TVA ratepayers may pay contractor’s legal bills in coal ash lawsuit
After unsuccessfully using the Tennessee Valley Authority as a legal shield, a global government contractor accused of fatally endangering workers at the site of the nation’s largest coal ash disaster wants TVA ratepayers to pay its legal bills, according to court records reviewed for a News Sentinel report.
So far, TVA hasn’t said no, and officials from the nation’s largest electricity provider have been meeting with Jacobs Engineering representatives even as that firm seeks to lay blame for sickened workers at TVA’s feet in a pending federal lawsuit, those records show.
TVA hired Jacobs, a California engineering firm with billions in annual revenue from government contracts and a history of safety-related lawsuits, to supervise the cleanup of the utility’s massive coal ash spill when one of its dikes gave way in December 2008 at the TVA Kingston Fossil Fuel Power Plant in Roane County.

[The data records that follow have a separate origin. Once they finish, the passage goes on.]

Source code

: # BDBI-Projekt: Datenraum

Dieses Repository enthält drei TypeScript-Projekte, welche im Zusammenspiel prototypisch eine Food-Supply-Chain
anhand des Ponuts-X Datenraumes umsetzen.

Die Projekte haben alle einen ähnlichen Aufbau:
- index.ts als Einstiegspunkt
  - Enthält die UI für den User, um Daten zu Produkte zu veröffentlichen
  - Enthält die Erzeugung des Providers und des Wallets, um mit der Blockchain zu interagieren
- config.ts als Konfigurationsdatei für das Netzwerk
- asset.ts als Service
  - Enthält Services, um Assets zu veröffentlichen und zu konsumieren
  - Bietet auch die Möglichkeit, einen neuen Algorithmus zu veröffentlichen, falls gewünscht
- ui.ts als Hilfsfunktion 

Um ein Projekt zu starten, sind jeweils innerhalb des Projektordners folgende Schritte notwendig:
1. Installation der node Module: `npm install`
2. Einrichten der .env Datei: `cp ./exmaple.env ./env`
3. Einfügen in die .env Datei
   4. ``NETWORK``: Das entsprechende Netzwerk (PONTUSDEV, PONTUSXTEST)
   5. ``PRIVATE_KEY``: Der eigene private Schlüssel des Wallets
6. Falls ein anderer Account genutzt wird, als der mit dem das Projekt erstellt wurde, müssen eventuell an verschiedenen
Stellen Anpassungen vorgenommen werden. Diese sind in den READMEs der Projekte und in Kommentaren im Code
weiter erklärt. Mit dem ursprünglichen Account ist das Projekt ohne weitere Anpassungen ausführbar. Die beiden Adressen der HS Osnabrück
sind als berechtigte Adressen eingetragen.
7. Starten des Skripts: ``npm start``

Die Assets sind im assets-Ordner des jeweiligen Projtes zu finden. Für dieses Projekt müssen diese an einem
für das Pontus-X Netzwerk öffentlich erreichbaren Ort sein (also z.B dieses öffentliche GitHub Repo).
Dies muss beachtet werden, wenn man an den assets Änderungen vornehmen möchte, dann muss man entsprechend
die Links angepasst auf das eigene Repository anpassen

Having lost that battle, Jacobs’ two law firms — which are among the most expensive and best skilled law firms in the country — are now using TVA to slow down efforts by the workers’ lawyers to get records to help their case and have filed notice they’ll be blaming TVA should a jury rule against them and award damages.
TVA, which has repeatedly refused to answer questions about treatment of the workers and its relationship with Jacobs in the cleanup, told the firm it wanted to take a wait-and-see approach before paying Jacobs’ legal bills.
“At this juncture, we believe it is premature to conclude that TVA has an indemnification obligation to Jacobs with regard to the lawsuit in question,” TVA contract manager Louis Smythe wrote in a letter.
Smythe wrote that Bob Deacy, who was the construction manager at the cleanup site for TVA, planned to meet with Jacobs about the legal action. A follow-up letter by Jacobs indicated the issue of its legal bills has not yet been decided.